# TASK DIRECTIONS
Could you copy exactly the lines below, beginning at the line with "- 可用的Github个人账号 <https://www.github.com>" and stopping after the line with "A pasta Tela1 é a pasta do projeto", with no pictures?
┄┄┄┄┄┄
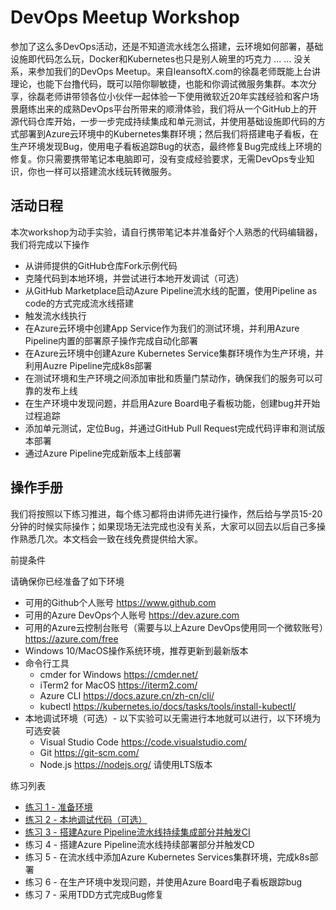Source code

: # DevOps Meetup Workshop

参加了这么多DevOps活动，还是不知道流水线怎么搭建，云环境如何部署，基础设施即代码怎么玩，Docker和Kubernetes也只是别人碗里的巧克力 ... ... 没关系，来参加我们的DevOps Meetup。来自leansoftX.com的徐磊老师既能上台讲理论，也能下台撸代码，既可以陪你聊敏捷，也能和你调试微服务集群。本次分享，徐磊老师讲带领各位小伙伴一起体验一下使用微软近20年实践经验和客户场景磨练出来的成熟DevOps平台所带来的顺滑体验，我们将从一个GitHub上的开源代码仓库开始，一步一步完成持续集成和单元测试，并使用基础设施即代码的方式部署到Azure云环境中的Kubernetes集群环境；然后我们将搭建电子看板，在生产环境发现Bug，使用电子看板追踪Bug的状态，最终修复Bug完成线上环境的修复。你只需要携带笔记本电脑即可，没有变成经验要求，无需DevOps专业知识，你也一样可以搭建流水线玩转微服务。

## 活动日程

本次workshop为动手实验，请自行携带笔记本并准备好个人熟悉的代码编辑器，我们将完成以下操作

- 从讲师提供的GitHub仓库Fork示例代码
- 克隆代码到本地环境，并尝试进行本地开发调试（可选）
- 从GitHub Marketplace启动Azure Pipeline流水线的配置，使用Pipeline as code的方式完成流水线搭建
- 触发流水线执行
- 在Azure云环境中创建App Service作为我们的测试环境，并利用Azure Pipeline内置的部署原子操作完成自动化部署
- 在Azure云环境中创建Azure Kubernetes Service集群环境作为生产环境，并利用Auzre Pipeline完成k8s部署
- 在测试环境和生产环境之间添加审批和质量门禁动作，确保我们的服务可以可靠的发布上线
- 在生产环境中发现问题，并启用Azure Board电子看板功能，创建bug并开始过程追踪
- 添加单元测试，定位Bug，并通过GitHub Pull Request完成代码评审和测试版本部署
- 通过Azure Pipeline完成新版本上线部署

## 操作手册

我们将按照以下练习推进，每个练习都将由讲师先进行操作，然后给与学员15-20分钟的时候实际操作；如果现场无法完成也没有关系，大家可以回去以后自己多操作熟悉几次。本文档会一致在线免费提供给大家。

前提条件

请确保你已经准备了如下环境

- 可用的Github个人账号 <https://www.github.com>
- 可用的Azure DevOps个人账号 <https://dev.azure.com>
- 可用的Azure云控制台账号（需要与以上Azure DevOps使用同一个微软账号）<https://azure.com/free>
- Windows 10/MacOS操作系统环境，推荐更新到最新版本
- 命令行工具
  - cmder for Windows <https://cmder.net/>
  - iTerm2 for MacOS <https://iterm2.com/>
  - Azure CLI <https://docs.azure.cn/zh-cn/cli/>
  - kubectl <https://kubernetes.io/docs/tasks/tools/install-kubectl/>
- 本地调试环境（可选）- 以下实验可以无需进行本地就可以进行，以下环境为可选安装
  - Visual Studio Code <https://code.visualstudio.com/>
  - Git <https://git-scm.com/>
  - Node.js <https://nodejs.org/> 请使用LTS版本


练习列表

- [练习 1 - 准备环境](docs/exec01-env-prep/README.md)
- [练习 2 - 本地调试代码（可选）](docs/exec02-local-debugging/README.md)
- [练习 3 - 搭建Azure Pipeline流水线持续集成部分并触发CI](docs/exec03-azure-pipeline-build/README.md)
- 练习 4 - 搭建Azure Pipeline流水线持续部署部分并触发CD
- 练习 5 - 在流水线中添加Azure Kubernetes Services集群环境，完成k8s部署
- 练习 6 - 在生产环境中发现问题，并使用Azure Board电子看板跟踪bug
- 练习 7 - 采用TDD方式完成Bug修复
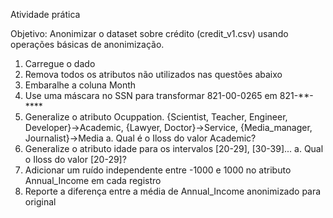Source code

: Atividade prática

Objetivo: Anonimizar o dataset sobre crédito (credit_v1.csv) usando
operações básicas de anonimização.

1. Carregue o dado
2. Remova todos os atributos não utilizados nas questões abaixo
3. Embaralhe a coluna Month
4. Use uma máscara no SSN para transformar 821-00-0265 em 821-**-****
5. Generalize o atributo Ocuppation. {Scientist, Teacher, Engineer,
Developer}-&gt;Academic, {Lawyer, Doctor}-&gt;Service,
{Media_manager, Journalist}-&gt;Media
  a. Qual é o Iloss do valor Academic?
6. Generalize o atributo idade para os intervalos [20-29], [30-39]...
  a. Qual o Iloss do valor [20-29]?
7. Adicionar um ruído independente entre -1000 e 1000 no atributo
Annual_Income em cada registro
8. Reporte a diferença entre a média de Annual_Income
anonimizado para original
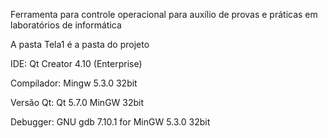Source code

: Ferramenta para controle operacional para auxílio de provas e práticas em laboratórios de informática


A pasta Tela1 é a pasta do projeto


IDE: Qt Creator 4.10 (Enterprise)

Compilador: Mingw 5.3.0 32bit

Versão Qt: Qt 5.7.0 MinGW 32bit

Debugger: GNU gdb 7.10.1 for MinGW 5.3.0 32bit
┄┄┄┄┄┄
# WORKED SOLUTION
- 可用的Github个人账号 <https://www.github.com>
- 可用的Azure DevOps个人账号 <https://dev.azure.com>
- 可用的Azure云控制台账号（需要与以上Azure DevOps使用同一个微软账号）<https://azure.com/free>
- Windows 10/MacOS操作系统环境，推荐更新到最新版本
- 命令行工具
  - cmder for Windows <https://cmder.net/>
  - iTerm2 for MacOS <https://iterm2.com/>
  - Azure CLI <https://docs.azure.cn/zh-cn/cli/>
  - kubectl <https://kubernetes.io/docs/tasks/tools/install-kubectl/>
- 本地调试环境（可选）- 以下实验可以无需进行本地就可以进行，以下环境为可选安装
  - Visual Studio Code <https://code.visualstudio.com/>
  - Git <https://git-scm.com/>
  - Node.js <https://nodejs.org/> 请使用LTS版本


练习列表

- [练习 1 - 准备环境](docs/exec01-env-prep/README.md)
- [练习 2 - 本地调试代码（可选）](docs/exec02-local-debugging/README.md)
- [练习 3 - 搭建Azure Pipeline流水线持续集成部分并触发CI](docs/exec03-azure-pipeline-build/README.md)
- 练习 4 - 搭建Azure Pipeline流水线持续部署部分并触发CD
- 练习 5 - 在流水线中添加Azure Kubernetes Services集群环境，完成k8s部署
- 练习 6 - 在生产环境中发现问题，并使用Azure Board电子看板跟踪bug
- 练习 7 - 采用TDD方式完成Bug修复
Source code

: Atividade prática

Objetivo: Anonimizar o dataset sobre crédito (credit_v1.csv) usando
operações básicas de anonimização.

1. Carregue o dado
2. Remova todos os atributos não utilizados nas questões abaixo
3. Embaralhe a coluna Month
4. Use uma máscara no SSN para transformar 821-00-0265 em 821-**-****
5. Generalize o atributo Ocuppation. {Scientist, Teacher, Engineer,
Developer}-&gt;Academic, {Lawyer, Doctor}-&gt;Service,
{Media_manager, Journalist}-&gt;Media
  a. Qual é o Iloss do valor Academic?
6. Generalize o atributo idade para os intervalos [20-29], [30-39]...
  a. Qual o Iloss do valor [20-29]?
7. Adicionar um ruído independente entre -1000 e 1000 no atributo
Annual_Income em cada registro
8. Reporte a diferença entre a média de Annual_Income
anonimizado para original
Source code

: Ferramenta para controle operacional para auxílio de provas e práticas em laboratórios de informática


A pasta Tela1 é a pasta do projeto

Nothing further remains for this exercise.